Restricts which LLM models an organization can use through the gateway.

How it works:

  • If the organization has a non-empty allowed_models list, the requested model must appear in that list
  • If the list is empty, all models are allowed (no restriction)
  • Model names are checked after alias resolution, so aliases like claude-sonnet are resolved to their canonical names before comparison

Example policy:

{ "allowed_models": [ "gpt-4o-mini", "claude-haiku-3-5-20241022", "gemini-2.5-flash" ] }

With this policy, requests for gpt-4o, claude-sonnet-4-20250514, or any unlisted model would be blocked.

Blocked response:

HTTP/1.1 403 Forbidden
{ "error": { "message": "Model 'gpt-4o' is not in the allowed model list for this organization", "type": "permission_error", "param": null, "code": "model_not_allowed" } }

Step 6: HITL gate

The Human-in-the-Loop gate flags expensive or sensitive requests for manual approval before execution. This is the final check in the governance chain.

How it works:

  1. The gateway compares the estimated request cost against the org’s HITL cost threshold
  2. If the estimate exceeds the threshold, the request is not proxied immediately
  3. An approval request is created in MongoDB via the HITL bridge
  4. The gateway returns HTTP 202 with an approval_id that the client can poll
  5. A reviewer in the dashboard approves or rejects the request
  6. Once approved, the client re-submits the request (the approval is consumed)

Default HITL thresholds by tier:

TierHITL cost threshold
Free$1.00
Starter$3.00
Pro$10.00
Team$25.00
Enterprise$50.00

HITL response (HTTP 202):

HTTP/1.1 202 Accepted X-CM-Approval-ID: apr_abc123def456 Retry-After: 30
{ "status": "pending_approval", "approval_id": "apr_abc123def456", "retry_after_seconds": 30, "message": "Request requires human approval: Estimated cost $12.50 exceeds HITL threshold $10.00", "estimated_cost": 12.50, "model": "gpt-4o" }

Polling for approval status:

GET /v1/approvals/apr_abc123def456/status
{ "approval_id": "apr_abc123def456", "status": "approved", "approved_by": "user@example.com", "approved_at": "2026-02-27T12:05:00Z" }

Possible status values: pending, approved, rejected, expired.

Dashboard integration:

Pending approvals appear in the dashboard under Gateway > Approval Queues. Reviewers can see the model, estimated cost, and request content before approving or rejecting.

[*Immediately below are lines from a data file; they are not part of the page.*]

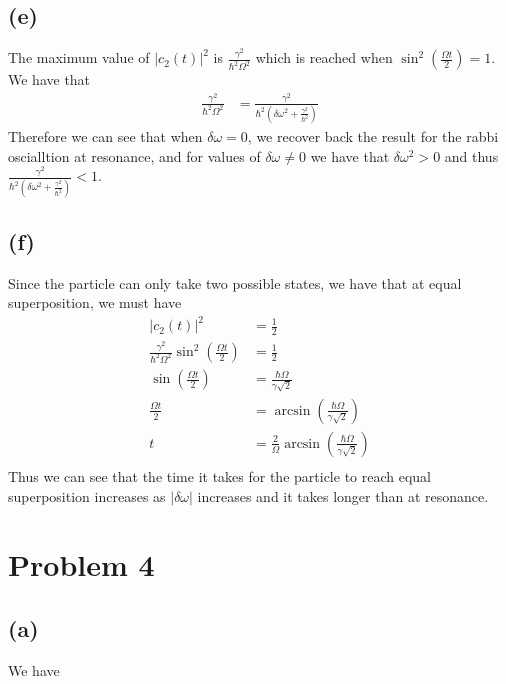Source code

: \documentclass[11pt]{article}
\begin{document}
\subsection*{(e)}
The maximum value of $|c_2(t)|^2$ is $\frac{\gamma^2}{\hbar^2\Omega^2}$ which is reached when $\sin^2\left(\frac{\Omega t}{2}\right) = 1$.
We have that 
\begin{align*}
    \frac{\gamma^2}{\hbar^2\Omega^2} &= \frac{\gamma^2}{\hbar^2(\delta\omega^2+\frac{\gamma^2}{\hbar^2})}
\end{align*}
Therefore we can see that when $\delta\omega=0$, we recover back the result for the 
rabbi oscialltion at resonance, and for values of $\delta\omega\neq 0$ we have that 
$\delta\omega^2>0$ and thus $\frac{\gamma^2}{\hbar^2(\delta\omega^2+\frac{\gamma^2}{\hbar^2})}<1$.
\subsection*{(f)}
Since the particle can only take two possible states, 
we have that at equal superposition, we must have 
\begin{align*}
    |c_{2}(t)|^2 &= \frac{1}{2}\\
    \frac{\gamma^2}{\hbar^2\Omega^2}\sin^2\left(\frac{\Omega t}{2}\right) &= \frac{1}{2}\\
    \sin\left(\frac{\Omega t}{2}\right) &= \frac{\hbar \Omega}{\gamma\sqrt{2}}\\
    \frac{\Omega t}{2} &= \arcsin\left(\frac{\hbar \Omega}{\gamma\sqrt{2}}\right)\\
    t &= \frac{2}{\Omega}\arcsin\left(\frac{\hbar \Omega}{\gamma\sqrt{2}}\right)\\
\end{align*}
Thus we can see that the time it takes for the particle to reach equal superposition increases
as $|\delta\omega|$ increases and it takes longer than 
at resonance.
\section*{Problem 4}
\subsection*{(a)}
We have 
\end{document}
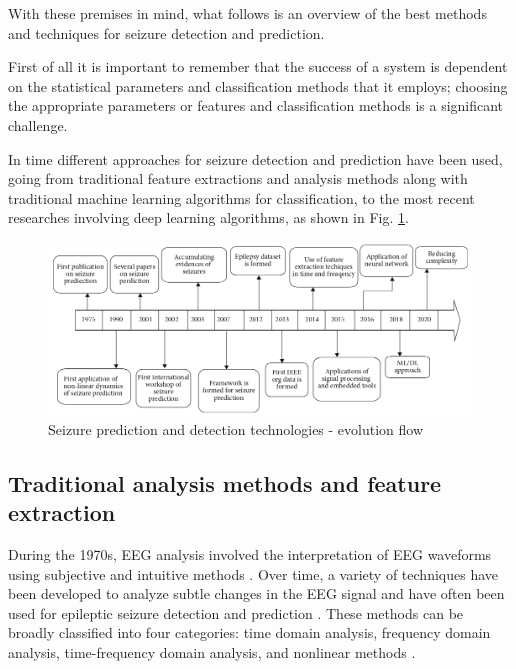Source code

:With these premises in mind, what follows is an overview of the best methods and techniques for seizure detection and prediction.

First of all it is important to remember that the success of a system is dependent on the statistical parameters and classification methods that it employs; choosing the appropriate parameters or features and classification methods is a significant challenge.

In time different approaches for seizure detection and prediction have been used, going from traditional feature extractions and analysis methods along with traditional machine learning algorithms for classification, to the most recent researches involving deep learning algorithms, as shown in Fig. \ref{fig:seizure-prediction-evolution-flow}.

\begin{figure}[ht]
    \centering
    \includegraphics[width=1.0\textwidth]{images/State-of-art/seizure-prediction-evolution-flow.png}
    \caption{Seizure prediction and detection technologies - evolution flow \cite{natu_review_2022}}
    \label{fig:seizure-prediction-evolution-flow}
\end{figure}

\subsection{Traditional analysis methods and feature extraction}
During the 1970s, EEG analysis involved the interpretation of \gls{EEG} waveforms using subjective and intuitive methods \cite{callaway_coupling_1974}. Over time, a variety of techniques have been developed to analyze subtle changes in the \gls{EEG} signal and have often been used for epileptic seizure detection and prediction \cite{natu_review_2022}. These methods can be broadly classified into four categories: time domain analysis, frequency domain analysis, time-frequency domain analysis, and nonlinear methods \cite{acharya_automated_2013}.

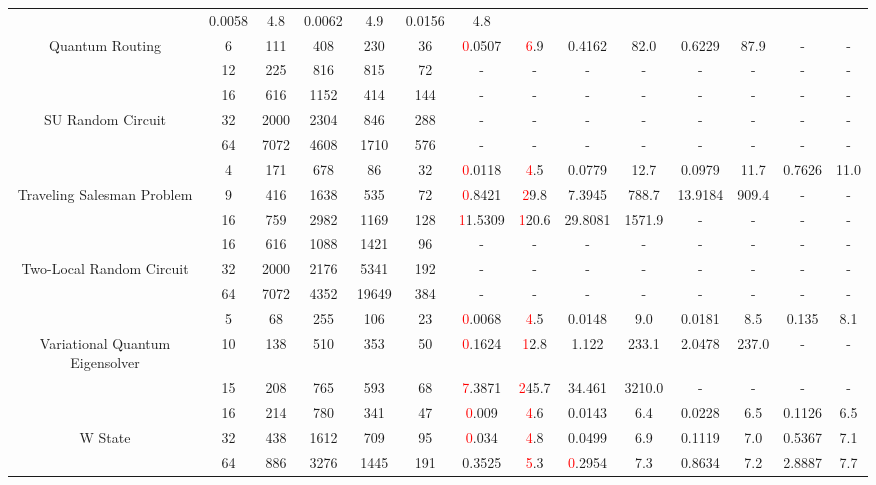 \begin{table}[htb]
{\begin{tabular}{|c|c|c|c|c|c|c|c|c|c|c|c|c|c|}
 & 0.0058 & 4.8
 & 0.0062 & 4.9
 & 0.0156 & 4.8
 \\
Quantum Routing & 
6 & 111 & 408 & 230 & 36
 & \textcolor{red}0.0507 & \textcolor{red}6.9
 & 0.4162 & 82.0
 & 0.6229 & 87.9
 & - & -
 \\
 & 
12 & 225 & 816 & 815 & 72
 & - & -
 & - & -
 & - & -
 & - & -
 \\
\hline
 & 
16 & 616 & 1152 & 414 & 144
 & - & -
 & - & -
 & - & -
 & - & -
 \\
SU Random Circuit & 
32 & 2000 & 2304 & 846 & 288
 & - & -
 & - & -
 & - & -
 & - & -
 \\
 & 
64 & 7072 & 4608 & 1710 & 576
 & - & -
 & - & -
 & - & -
 & - & -
 \\
\hline
 & 
4 & 171 & 678 & 86 & 32
 & \textcolor{red}0.0118 & \textcolor{red}4.5
 & 0.0779 & 12.7
 & 0.0979 & 11.7
 & 0.7626 & 11.0
 \\
Traveling Salesman Problem & 
9 & 416 & 1638 & 535 & 72
 & \textcolor{red}0.8421 & \textcolor{red}29.8
 & 7.3945 & 788.7
 & 13.9184 & 909.4
 & - & -
 \\
 & 
16 & 759 & 2982 & 1169 & 128
 & \textcolor{red}11.5309 & \textcolor{red}120.6
 & 29.8081 & 1571.9
 & - & -
 & - & -
 \\
\hline
 & 
16 & 616 & 1088 & 1421 & 96
 & - & -
 & - & -
 & - & -
 & - & -
 \\
Two-Local Random Circuit & 
32 & 2000 & 2176 & 5341 & 192
 & - & -
 & - & -
 & - & -
 & - & -
 \\
 & 
64 & 7072 & 4352 & 19649 & 384
 & - & -
 & - & -
 & - & -
 & - & -
 \\
\hline
 & 
5 & 68 & 255 & 106 & 23
 & \textcolor{red}0.0068 & \textcolor{red}4.5
 & 0.0148 & 9.0
 & 0.0181 & 8.5
 & 0.135 & 8.1
 \\
Variational Quantum Eigensolver & 
10 & 138 & 510 & 353 & 50
 & \textcolor{red}0.1624 & \textcolor{red}12.8
 & 1.122 & 233.1
 & 2.0478 & 237.0
 & - & -
 \\
 & 
15 & 208 & 765 & 593 & 68
 & \textcolor{red}7.3871 & \textcolor{red}245.7
 & 34.461 & 3210.0
 & - & -
 & - & -
 \\
\hline
 & 
16 & 214 & 780 & 341 & 47
 & \textcolor{red}0.009 & \textcolor{red}4.6
 & 0.0143 & 6.4
 & 0.0228 & 6.5
 & 0.1126 & 6.5
 \\
W State & 
32 & 438 & 1612 & 709 & 95
 & \textcolor{red}0.034 & \textcolor{red}4.8
 & 0.0499 & 6.9
 & 0.1119 & 7.0
 & 0.5367 & 7.1
 \\
 & 
64 & 886 & 3276 & 1445 & 191
 & 0.3525 & \textcolor{red}5.3
 & \textcolor{red}0.2954 & 7.3
 & 0.8634 & 7.2
 & 2.8887 & 7.7
 \\
\hline
\end{tabular}}
\end{table}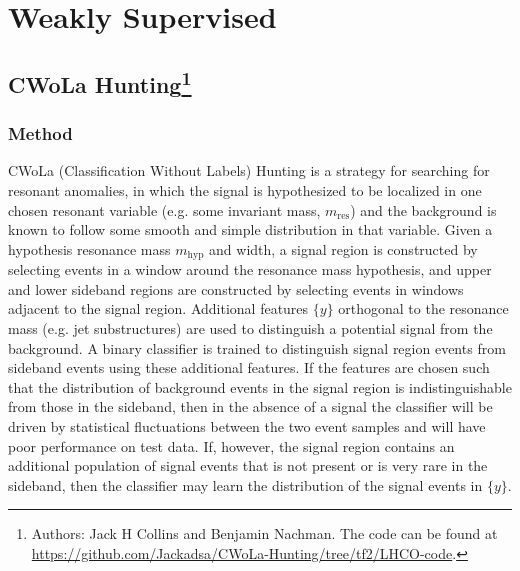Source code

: \documentclass[a4paper,11pt]{article}
\begin{document}
 \FloatBarrier

\section{Weakly Supervised}
\label{sec:weaklysupervised}




\subsection[CWoLa Hunting]{CWoLa Hunting\footnote{Authors: Jack H Collins and Benjamin Nachman.  The code can be found at \url{https://github.com/Jackadsa/CWoLa-Hunting/tree/tf2/LHCO-code}.}}

\label{sec:cwola}

\subsubsection{Method}
\label{sec:method}

CWoLa (Classification Without Labels) Hunting is a strategy for searching for resonant anomalies, in which the signal is hypothesized to be localized in one chosen resonant variable (e.g. some invariant mass, $m_{\text{res}}$) and the background is known to follow some smooth and simple distribution in that variable. Given a hypothesis resonance mass $m_{\text{hyp}}$ and width, a signal region is constructed by selecting events in a window around the resonance mass hypothesis, and upper and lower sideband regions are constructed by selecting events in windows adjacent to the signal region. Additional features $\{y\}$ orthogonal to the resonance mass (e.g. jet substructures) are used to distinguish a potential signal from the background. A binary classifier is trained to distinguish signal region events from sideband events using these additional features. If the features are chosen such that the distribution of background events in the signal region is indistinguishable from those in the sideband, then in the absence of a signal the classifier will be driven by statistical fluctuations between the two event samples and will have poor performance on test data. If, however, the signal region contains an additional population of signal events that is not present or is very rare in the sideband, then the classifier may learn the distribution of the signal events in $\{y\}$.
\end{document}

Admin endpoints for managing approvals:

MethodEndpointDescription
GET/gateway/admin/approvalsList pending approvals (paginated)
GET/gateway/admin/approvals/statsCounts of pending/approved/rejected
GET/gateway/admin/approvals/{id}Get full approval details
POST/gateway/admin/approvals/{id}/approveApprove a request
POST/gateway/admin/approvals/{id}/rejectReject a request with reason

Short-circuit behavior

The governance chain fails fast. Each check is evaluated in order, and the first denial terminates the chain:

  • If rate limiting blocks a request, cost estimation is never performed
  • If cost estimation blocks, PII scanning is skipped
  • Metadata from earlier steps (rate limit counters, daily cost) is carried forward into the denial response so clients always receive complete headers

This ordering is intentional:

  1. Plan enforcement first — ensures subscription is active
  2. Rate limiting — cheapest check (single Redis increment), prevents abuse
  3. Cost estimation — requires token counting but avoids scanning content
  4. PII scanning — requires text extraction and pattern matching
  5. Content safety — optional DLP scanning
  6. Model allowlist — simple string comparison
  7. HITL gate last — only reached for requests that pass all automated checks

Custom governance policies

Governance policies can be customized per organization via the dashboard or admin API.

Create or update a policy

POST /gateway/admin/policies
{ "org_id": "org_abc123", "rpm_limit": 500, "daily_budget": 200.0, "monthly_budget": 5000.0, "max_cost_per_request": 3.0, "hitl_cost_threshold": 15.0, "allowed_models": ["gpt-4o", "gpt-4o-mini", "claude-sonnet-4-20250514"] }

Policy presets

The gateway includes built-in presets that can be applied in one step:

POST /gateway/admin/policies/apply-preset
{ "preset": "team" }

Available presets: free, starter, pro, team, enterprise.

Retrieving policies

GET /gateway/admin/policies

Returns the effective governance policy for the authenticated organization, including any custom overrides and the tier-based defaults.